The result is a simply brilliant way for you to digest online content on your tablet. It’s so slick and so elegant and easy to use I think it could seriously impact other parts of our online engagement. I could see the paradigm overflow into search. Imagine searching on your tablet and flipping between results as opposed to traditional search and click navigation. It’s been a while since we have seen a significant improvement in search results and how we navigate them. Adding the ability to present the results formatted elegantly and simply with flip navigation is intriguing. To an extent Google has been heading in this direction by aggregating data from sites and presenting them in the right rail of the results set. This is controversial with many content producers because if the answer has been scraped and displayed by Google which obviates the need for end users to click through from the results set. Take a look at the results for the “Query Jodie Foster“the right rail presents images, a biography, key film data and other key personal and career data. It’s a short conceptual step to make those results flippable. Meantime, if you have a tablet be sure you download Flipboard to make it twice as useful.
If you follow my random musing you will be aware that I’m not a big fan of Facebook. Unlike most people I know I don’t spent hours a week (or day in some cases) updating my thoughts, posting pics of cats etc etc. I also have a limited pool of friends in real life and thus an even more limited number on Facebook…it speaks volumes to my world that I have 168 friends on FB and over 1,000 connections on LinkedIn. In any event last week the good people at FB announced the beta of their new Graph Search…and not surprisingly it’s highly social. Since its limited beta I haven’t laid hands on it yet but from those who have it appears to be an interesting departure.

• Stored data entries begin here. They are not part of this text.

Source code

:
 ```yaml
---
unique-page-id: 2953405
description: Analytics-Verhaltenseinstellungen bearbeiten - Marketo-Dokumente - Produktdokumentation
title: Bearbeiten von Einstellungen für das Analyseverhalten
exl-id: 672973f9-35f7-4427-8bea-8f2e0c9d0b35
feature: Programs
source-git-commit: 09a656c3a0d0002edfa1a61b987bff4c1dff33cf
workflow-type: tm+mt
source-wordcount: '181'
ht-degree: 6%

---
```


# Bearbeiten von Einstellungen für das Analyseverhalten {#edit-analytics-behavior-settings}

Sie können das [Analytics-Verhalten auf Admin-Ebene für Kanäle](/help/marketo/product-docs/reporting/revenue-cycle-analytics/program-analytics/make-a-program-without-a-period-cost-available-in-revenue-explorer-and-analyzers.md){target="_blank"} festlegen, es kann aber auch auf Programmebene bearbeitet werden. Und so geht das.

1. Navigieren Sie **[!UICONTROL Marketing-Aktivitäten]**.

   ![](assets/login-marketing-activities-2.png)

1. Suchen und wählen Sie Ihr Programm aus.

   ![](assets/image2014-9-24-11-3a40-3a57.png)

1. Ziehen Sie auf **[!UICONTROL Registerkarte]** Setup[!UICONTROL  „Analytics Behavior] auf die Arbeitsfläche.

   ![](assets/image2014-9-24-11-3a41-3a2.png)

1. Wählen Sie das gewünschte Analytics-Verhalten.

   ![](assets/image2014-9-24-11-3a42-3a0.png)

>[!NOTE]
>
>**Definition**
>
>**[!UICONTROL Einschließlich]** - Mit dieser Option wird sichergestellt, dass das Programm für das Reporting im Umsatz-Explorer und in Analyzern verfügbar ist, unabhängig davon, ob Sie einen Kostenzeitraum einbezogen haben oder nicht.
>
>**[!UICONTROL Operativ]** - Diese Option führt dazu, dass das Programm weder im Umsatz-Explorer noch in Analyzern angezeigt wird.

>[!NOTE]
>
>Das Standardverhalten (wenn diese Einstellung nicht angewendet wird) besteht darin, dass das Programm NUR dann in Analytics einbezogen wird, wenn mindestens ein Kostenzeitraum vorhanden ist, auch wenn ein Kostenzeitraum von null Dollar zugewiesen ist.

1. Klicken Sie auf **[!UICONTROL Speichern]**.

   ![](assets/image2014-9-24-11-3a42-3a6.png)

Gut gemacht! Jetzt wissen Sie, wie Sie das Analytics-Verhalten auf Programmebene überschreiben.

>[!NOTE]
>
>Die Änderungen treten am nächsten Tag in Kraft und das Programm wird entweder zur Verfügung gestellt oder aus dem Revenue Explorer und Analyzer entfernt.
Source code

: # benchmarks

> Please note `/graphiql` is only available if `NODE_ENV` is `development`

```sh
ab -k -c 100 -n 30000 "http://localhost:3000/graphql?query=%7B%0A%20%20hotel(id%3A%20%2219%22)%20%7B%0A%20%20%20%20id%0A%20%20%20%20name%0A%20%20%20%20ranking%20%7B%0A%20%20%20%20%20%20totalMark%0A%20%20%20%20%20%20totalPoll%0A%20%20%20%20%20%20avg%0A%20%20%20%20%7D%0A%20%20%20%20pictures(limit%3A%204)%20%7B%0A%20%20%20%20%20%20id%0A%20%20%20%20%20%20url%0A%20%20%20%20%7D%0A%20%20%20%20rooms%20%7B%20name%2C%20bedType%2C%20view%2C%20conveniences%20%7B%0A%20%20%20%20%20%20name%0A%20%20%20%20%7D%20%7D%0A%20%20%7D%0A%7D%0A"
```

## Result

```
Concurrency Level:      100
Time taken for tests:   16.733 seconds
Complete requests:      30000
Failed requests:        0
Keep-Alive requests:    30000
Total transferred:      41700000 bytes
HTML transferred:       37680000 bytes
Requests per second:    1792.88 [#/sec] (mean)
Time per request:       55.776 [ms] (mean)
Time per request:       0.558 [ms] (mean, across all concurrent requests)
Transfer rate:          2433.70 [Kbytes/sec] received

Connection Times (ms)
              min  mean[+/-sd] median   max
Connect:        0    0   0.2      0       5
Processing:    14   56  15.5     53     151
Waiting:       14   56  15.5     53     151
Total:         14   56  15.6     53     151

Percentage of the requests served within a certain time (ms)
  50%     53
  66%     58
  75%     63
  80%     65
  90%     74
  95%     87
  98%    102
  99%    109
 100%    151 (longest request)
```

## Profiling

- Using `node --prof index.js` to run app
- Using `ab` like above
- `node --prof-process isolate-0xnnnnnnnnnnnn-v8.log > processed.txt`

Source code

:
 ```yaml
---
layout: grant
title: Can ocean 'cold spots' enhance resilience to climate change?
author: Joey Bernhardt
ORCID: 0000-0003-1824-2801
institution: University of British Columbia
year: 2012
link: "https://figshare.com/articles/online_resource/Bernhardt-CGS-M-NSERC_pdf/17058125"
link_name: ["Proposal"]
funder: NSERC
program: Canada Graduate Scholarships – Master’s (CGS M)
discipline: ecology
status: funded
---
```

Essentially FB is mining its vast database of people, their interests and connections and is looking to answer questions posed from the interest and experiences of people in your world. It’s an interesting idea but I doubt my shallow friend pool would be able to answer most or even many the huge array of questions I pose to Google every day. To be useful they will have to include (I would think) many more data points from much wider than just my circle. That kind of makes of sense and could indeed be a great source of answers and feedback. It also represents a very tasty opportunity for advertisers. By adding search to the mix on top of all the other social interest and activity data FB has been accumulating over the past years FB will be able to offer ‘intent‘ as well as oodles of back ground data. For example let’s imagine I’m planning a Maui vacation, the new FB search could give me opinions on hotels from friends who have been along with potentially highly targeted ads from hotels and activity providers. Where it gets especially interesting is that where I am a keen butterfly collector FB might target potential vacation activities around butterflies in Hawaii even though I didn’t originally search for anything to do with bugs. The opportunities are endless.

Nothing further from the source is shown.